Can Pregnant Women Drink Yogi Ginger Tea?
By Victoria Weinblatt
, last updated March 19, 2012
Not all ingredients in Yogi ginger tea are suitable for a pregnant woman. Yogi ginger tea contains ginger root, lemongrass, licorice root, peppermint leaf and black pepper. While ginger appears to help pregnant women, lemongrass, licorice root and peppermint leaf are contraindicated during pregnancy. Get approval from your doctor before you drink Yogi ginger tea or other herbal teas while pregnant.

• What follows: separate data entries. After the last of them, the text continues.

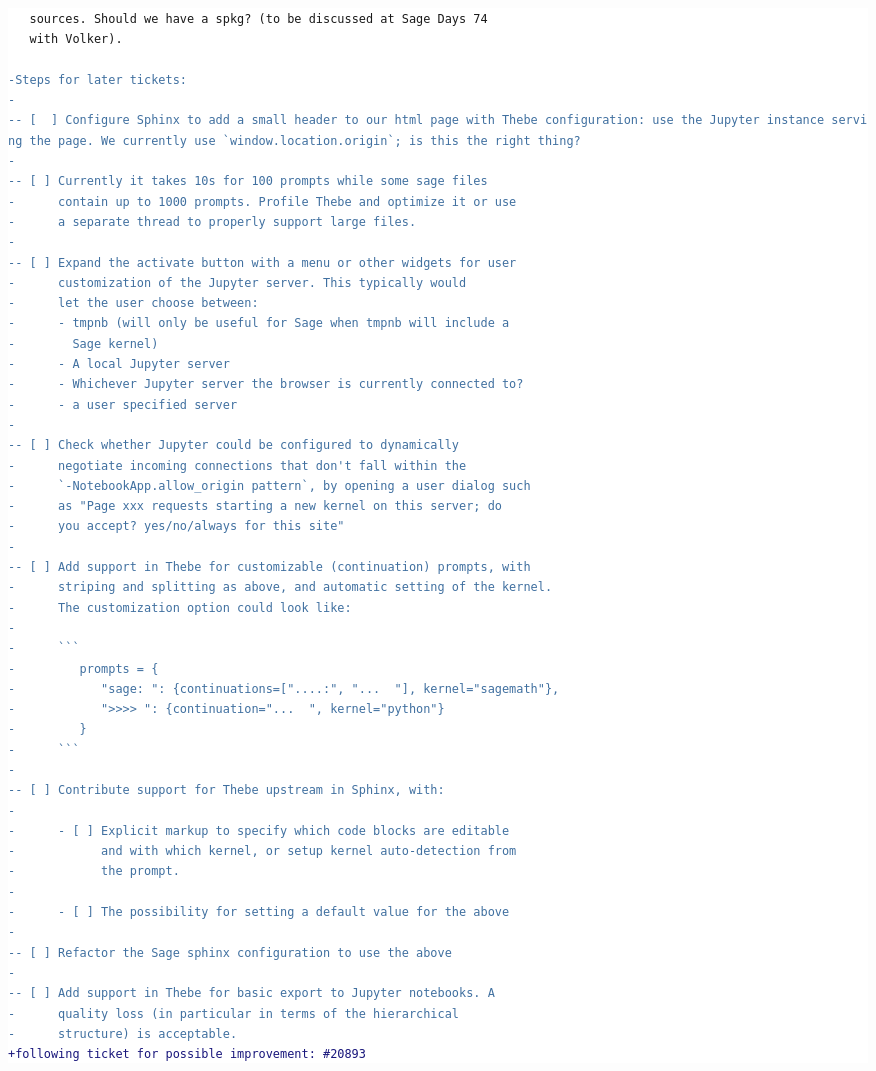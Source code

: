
 ``````diff
   sources. Should we have a spkg? (to be discussed at Sage Days 74
   with Volker).
 
-Steps for later tickets:
-
-- [  ] Configure Sphinx to add a small header to our html page with Thebe configuration: use the Jupyter instance serving the page. We currently use `window.location.origin`; is this the right thing?
-
-- [ ] Currently it takes 10s for 100 prompts while some sage files
-      contain up to 1000 prompts. Profile Thebe and optimize it or use
-      a separate thread to properly support large files.
-
-- [ ] Expand the activate button with a menu or other widgets for user
-      customization of the Jupyter server. This typically would
-      let the user choose between:
-      - tmpnb (will only be useful for Sage when tmpnb will include a
-        Sage kernel)
-      - A local Jupyter server
-      - Whichever Jupyter server the browser is currently connected to?
-      - a user specified server
-
-- [ ] Check whether Jupyter could be configured to dynamically
-      negotiate incoming connections that don't fall within the
-      `-NotebookApp.allow_origin pattern`, by opening a user dialog such
-      as "Page xxx requests starting a new kernel on this server; do
-      you accept? yes/no/always for this site"
-
-- [ ] Add support in Thebe for customizable (continuation) prompts, with
-      striping and splitting as above, and automatic setting of the kernel.
-      The customization option could look like:
-
-      ```
-         prompts = {
-            "sage: ": {continuations=["....:", "...  "], kernel="sagemath"},
-            ">>>> ": {continuation="...  ", kernel="python"}
-         }
-      ```
-
-- [ ] Contribute support for Thebe upstream in Sphinx, with:
-
-      - [ ] Explicit markup to specify which code blocks are editable
-            and with which kernel, or setup kernel auto-detection from
-            the prompt.
-
-      - [ ] The possibility for setting a default value for the above
-
-- [ ] Refactor the Sage sphinx configuration to use the above
-
-- [ ] Add support in Thebe for basic export to Jupyter notebooks. A
-      quality loss (in particular in terms of the hierarchical
-      structure) is acceptable.
+following ticket for possible improvement: #20893
``````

Pregnant women can use ginger root, according to a study from Shahid Beheshti Medical Science University in Iran, published in the March 2009 edition of the “Journal of Alternative and Complimentary Medicine.” To study the therapeutic effects of ginger root, researchers divided 67 pregnant women presenting with nausea and vomiting into two groups. One group took 250 mg of ginger in capsules for four days and the other group received placebo. The ginger group showed 50 percent decrease in the amount of times vomited, compare to 9 percent improvement for the placebo group.
Pregnant women should avoid lemongrass during pregnancy unless approved by a doctor. The essential oil of lemongrass naturally contains citral and myrcene. Two studies cited by Memorial Sloan-Kettering Cancer Center, one on myrcene published in a 1993 edition of the journal “Food and Chemical Toxicology” and the other on citral in a 1995 issue of the journal “Toxicology”, reported that these substances caused birth defects in rats.
Pregnant women should not use licorice as a dietary supplement without a doctor’s approval. Licorice supplements could increase your risk for preterm labor. Breastfeeding women should also avoid it.
Taking peppermint leaf is likely safe while pregnant and breastfeeding if you consume amounts normally found in food. However, the effects of taking peppermint for medicinal purposes while pregnant is unknown. Obtain approval from your doctor before you use peppermint leaf while pregnant.
Pregnant women should not use more black pepper than is normally found in foods. The lack of available scientific evidence regarding black pepper and pregnancy makes it risky to use it medicinally without permission from your doctor.